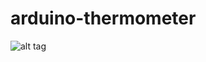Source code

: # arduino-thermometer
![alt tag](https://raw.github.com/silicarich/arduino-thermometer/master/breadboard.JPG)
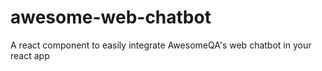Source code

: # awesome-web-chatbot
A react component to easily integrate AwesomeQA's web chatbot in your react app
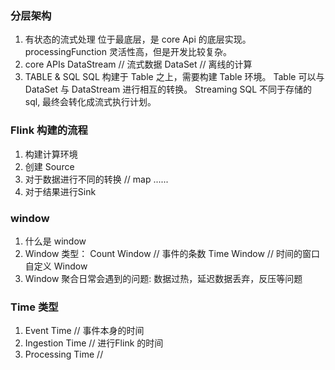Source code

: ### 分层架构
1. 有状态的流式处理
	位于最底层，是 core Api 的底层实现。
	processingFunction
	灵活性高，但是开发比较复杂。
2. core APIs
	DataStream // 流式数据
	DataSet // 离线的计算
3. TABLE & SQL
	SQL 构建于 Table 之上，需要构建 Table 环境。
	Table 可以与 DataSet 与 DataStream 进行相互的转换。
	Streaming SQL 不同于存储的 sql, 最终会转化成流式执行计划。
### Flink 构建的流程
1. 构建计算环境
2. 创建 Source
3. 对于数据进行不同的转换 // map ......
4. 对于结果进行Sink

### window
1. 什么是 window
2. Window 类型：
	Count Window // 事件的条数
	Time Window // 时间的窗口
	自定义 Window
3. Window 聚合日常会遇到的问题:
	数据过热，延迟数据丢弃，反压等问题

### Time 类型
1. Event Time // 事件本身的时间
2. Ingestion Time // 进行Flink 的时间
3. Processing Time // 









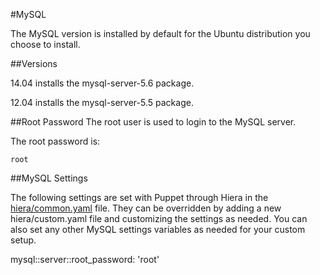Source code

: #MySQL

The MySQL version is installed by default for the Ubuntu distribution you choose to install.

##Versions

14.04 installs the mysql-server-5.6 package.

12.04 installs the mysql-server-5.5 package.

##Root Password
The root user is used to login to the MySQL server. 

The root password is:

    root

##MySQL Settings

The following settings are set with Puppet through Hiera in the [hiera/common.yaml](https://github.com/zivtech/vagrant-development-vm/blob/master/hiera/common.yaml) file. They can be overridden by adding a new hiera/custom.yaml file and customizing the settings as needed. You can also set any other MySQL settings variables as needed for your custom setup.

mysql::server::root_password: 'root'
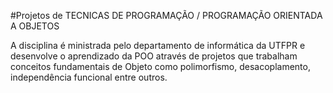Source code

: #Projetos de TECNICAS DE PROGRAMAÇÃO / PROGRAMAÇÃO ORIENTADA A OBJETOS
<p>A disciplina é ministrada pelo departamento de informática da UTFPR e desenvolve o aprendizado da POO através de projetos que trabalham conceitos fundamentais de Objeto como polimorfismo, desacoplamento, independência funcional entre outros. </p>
※
» **Task item**
The answer should contain all the material above, copied exactly, and no images.

» **Answer to the exercise**
Source code

: # arduino-thermometer
![alt tag](https://raw.github.com/silicarich/arduino-thermometer/master/breadboard.JPG)
Source code

: # awesome-web-chatbot
A react component to easily integrate AwesomeQA's web chatbot in your react app
Source code

: ### 分层架构
1. 有状态的流式处理
	位于最底层，是 core Api 的底层实现。
	processingFunction
	灵活性高，但是开发比较复杂。
2. core APIs
	DataStream // 流式数据
	DataSet // 离线的计算
3. TABLE & SQL
	SQL 构建于 Table 之上，需要构建 Table 环境。
	Table 可以与 DataSet 与 DataStream 进行相互的转换。
	Streaming SQL 不同于存储的 sql, 最终会转化成流式执行计划。
### Flink 构建的流程
1. 构建计算环境
2. 创建 Source
3. 对于数据进行不同的转换 // map ......
4. 对于结果进行Sink

### window
1. 什么是 window
2. Window 类型：
	Count Window // 事件的条数
	Time Window // 时间的窗口
	自定义 Window
3. Window 聚合日常会遇到的问题:
	数据过热，延迟数据丢弃，反压等问题

### Time 类型
1. Event Time // 事件本身的时间
2. Ingestion Time // 进行Flink 的时间
3. Processing Time // 









Source code

: #MySQL

The MySQL version is installed by default for the Ubuntu distribution you choose to install.

##Versions

14.04 installs the mysql-server-5.6 package.

12.04 installs the mysql-server-5.5 package.

##Root Password
The root user is used to login to the MySQL server. 

The root password is:

    root

##MySQL Settings

The following settings are set with Puppet through Hiera in the [hiera/common.yaml](https://github.com/zivtech/vagrant-development-vm/blob/master/hiera/common.yaml) file. They can be overridden by adding a new hiera/custom.yaml file and customizing the settings as needed. You can also set any other MySQL settings variables as needed for your custom setup.

mysql::server::root_password: 'root'
Source code

: #Projetos de TECNICAS DE PROGRAMAÇÃO / PROGRAMAÇÃO ORIENTADA A OBJETOS
<p>A disciplina é ministrada pelo departamento de informática da UTFPR e desenvolve o aprendizado da POO através de projetos que trabalham conceitos fundamentais de Objeto como polimorfismo, desacoplamento, independência funcional entre outros. </p>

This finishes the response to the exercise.